─── EXERCISE DATA
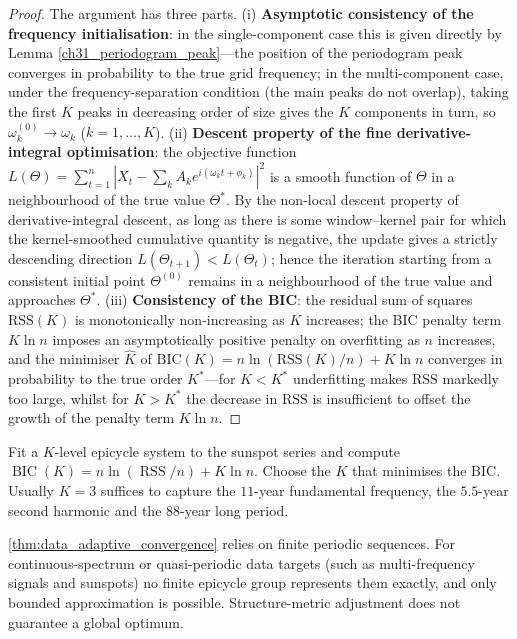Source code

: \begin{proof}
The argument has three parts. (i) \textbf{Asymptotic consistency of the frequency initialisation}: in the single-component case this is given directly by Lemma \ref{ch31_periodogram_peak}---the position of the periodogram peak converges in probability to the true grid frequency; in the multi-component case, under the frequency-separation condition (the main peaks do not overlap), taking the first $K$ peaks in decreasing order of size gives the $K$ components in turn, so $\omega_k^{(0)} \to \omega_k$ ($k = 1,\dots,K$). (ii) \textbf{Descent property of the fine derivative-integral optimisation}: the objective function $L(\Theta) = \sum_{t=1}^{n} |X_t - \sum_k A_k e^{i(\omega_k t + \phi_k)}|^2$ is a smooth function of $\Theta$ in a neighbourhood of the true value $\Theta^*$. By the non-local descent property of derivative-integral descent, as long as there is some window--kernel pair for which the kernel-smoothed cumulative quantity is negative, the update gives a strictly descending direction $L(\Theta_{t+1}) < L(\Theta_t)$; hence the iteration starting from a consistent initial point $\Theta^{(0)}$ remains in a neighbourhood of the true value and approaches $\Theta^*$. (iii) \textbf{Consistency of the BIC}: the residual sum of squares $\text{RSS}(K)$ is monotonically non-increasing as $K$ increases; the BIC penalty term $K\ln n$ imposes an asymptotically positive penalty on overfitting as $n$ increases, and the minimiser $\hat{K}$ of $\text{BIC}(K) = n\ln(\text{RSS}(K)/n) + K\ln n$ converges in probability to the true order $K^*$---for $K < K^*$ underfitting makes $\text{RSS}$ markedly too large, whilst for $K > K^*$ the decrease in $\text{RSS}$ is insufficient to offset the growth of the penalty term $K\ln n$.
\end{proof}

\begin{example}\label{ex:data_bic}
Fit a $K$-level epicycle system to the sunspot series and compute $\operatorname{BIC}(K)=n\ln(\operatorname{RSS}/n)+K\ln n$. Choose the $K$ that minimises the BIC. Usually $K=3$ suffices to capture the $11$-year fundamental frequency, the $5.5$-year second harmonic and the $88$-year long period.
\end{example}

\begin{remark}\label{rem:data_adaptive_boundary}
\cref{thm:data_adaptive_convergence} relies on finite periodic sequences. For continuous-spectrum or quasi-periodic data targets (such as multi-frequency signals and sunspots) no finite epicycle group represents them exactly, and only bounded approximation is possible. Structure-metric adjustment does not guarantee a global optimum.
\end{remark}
──────
─── EXERCISE DATA
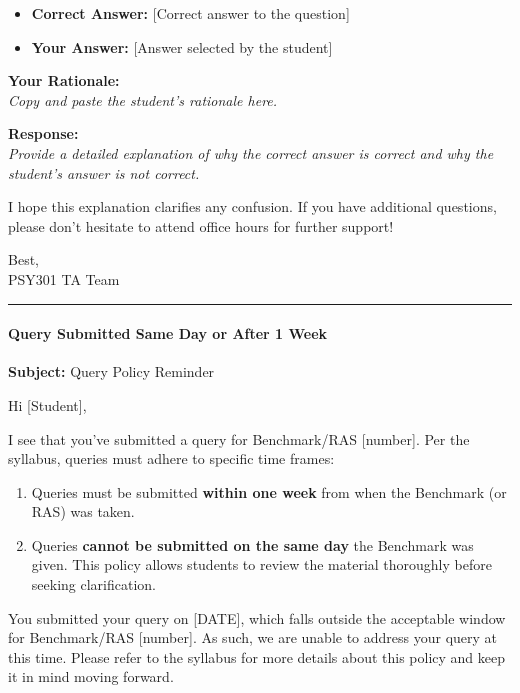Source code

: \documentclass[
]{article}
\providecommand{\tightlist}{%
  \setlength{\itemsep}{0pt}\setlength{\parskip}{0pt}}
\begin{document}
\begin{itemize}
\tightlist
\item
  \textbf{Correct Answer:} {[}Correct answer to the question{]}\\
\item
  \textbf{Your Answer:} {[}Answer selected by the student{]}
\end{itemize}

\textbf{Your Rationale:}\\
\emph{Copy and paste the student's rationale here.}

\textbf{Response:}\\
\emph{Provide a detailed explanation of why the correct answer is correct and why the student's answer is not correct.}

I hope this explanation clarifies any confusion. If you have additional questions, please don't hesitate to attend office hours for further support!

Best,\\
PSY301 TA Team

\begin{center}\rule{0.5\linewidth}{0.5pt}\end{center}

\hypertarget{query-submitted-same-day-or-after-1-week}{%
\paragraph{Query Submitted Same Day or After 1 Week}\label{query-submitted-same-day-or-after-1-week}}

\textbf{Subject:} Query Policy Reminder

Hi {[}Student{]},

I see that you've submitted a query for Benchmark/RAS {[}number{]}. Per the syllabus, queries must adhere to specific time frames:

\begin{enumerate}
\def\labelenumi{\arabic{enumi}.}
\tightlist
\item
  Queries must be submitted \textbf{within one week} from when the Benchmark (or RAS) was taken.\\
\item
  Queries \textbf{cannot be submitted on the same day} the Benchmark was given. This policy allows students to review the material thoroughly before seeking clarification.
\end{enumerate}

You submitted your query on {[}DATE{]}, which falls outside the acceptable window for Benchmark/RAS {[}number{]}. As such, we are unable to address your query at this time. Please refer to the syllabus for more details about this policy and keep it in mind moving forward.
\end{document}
──────
─── EXERCISE DATA
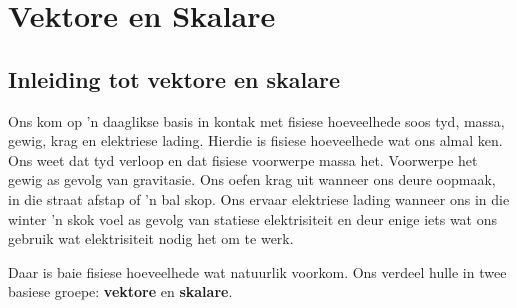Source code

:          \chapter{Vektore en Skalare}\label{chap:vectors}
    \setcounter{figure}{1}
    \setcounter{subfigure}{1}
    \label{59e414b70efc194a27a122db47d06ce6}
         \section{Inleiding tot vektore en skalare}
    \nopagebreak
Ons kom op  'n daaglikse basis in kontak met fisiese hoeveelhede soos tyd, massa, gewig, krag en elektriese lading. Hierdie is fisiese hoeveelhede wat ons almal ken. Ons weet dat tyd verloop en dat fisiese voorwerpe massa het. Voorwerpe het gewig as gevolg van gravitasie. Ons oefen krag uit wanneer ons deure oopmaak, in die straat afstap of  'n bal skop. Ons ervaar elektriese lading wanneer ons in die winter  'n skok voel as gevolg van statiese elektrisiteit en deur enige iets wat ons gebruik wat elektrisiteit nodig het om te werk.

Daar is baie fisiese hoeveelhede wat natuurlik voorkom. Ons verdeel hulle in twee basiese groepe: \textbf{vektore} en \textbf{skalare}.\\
──────
### YOUR INSTRUCTIONS
Copy every line of the material above in which the word "explanation" appears.

### OUTPUT FOR THIS EXERCISE
\emph{Provide a detailed explanation of why the correct answer is correct and why the student's answer is not correct.}
I hope this explanation clarifies any confusion. If you have additional questions, please don't hesitate to attend office hours for further support!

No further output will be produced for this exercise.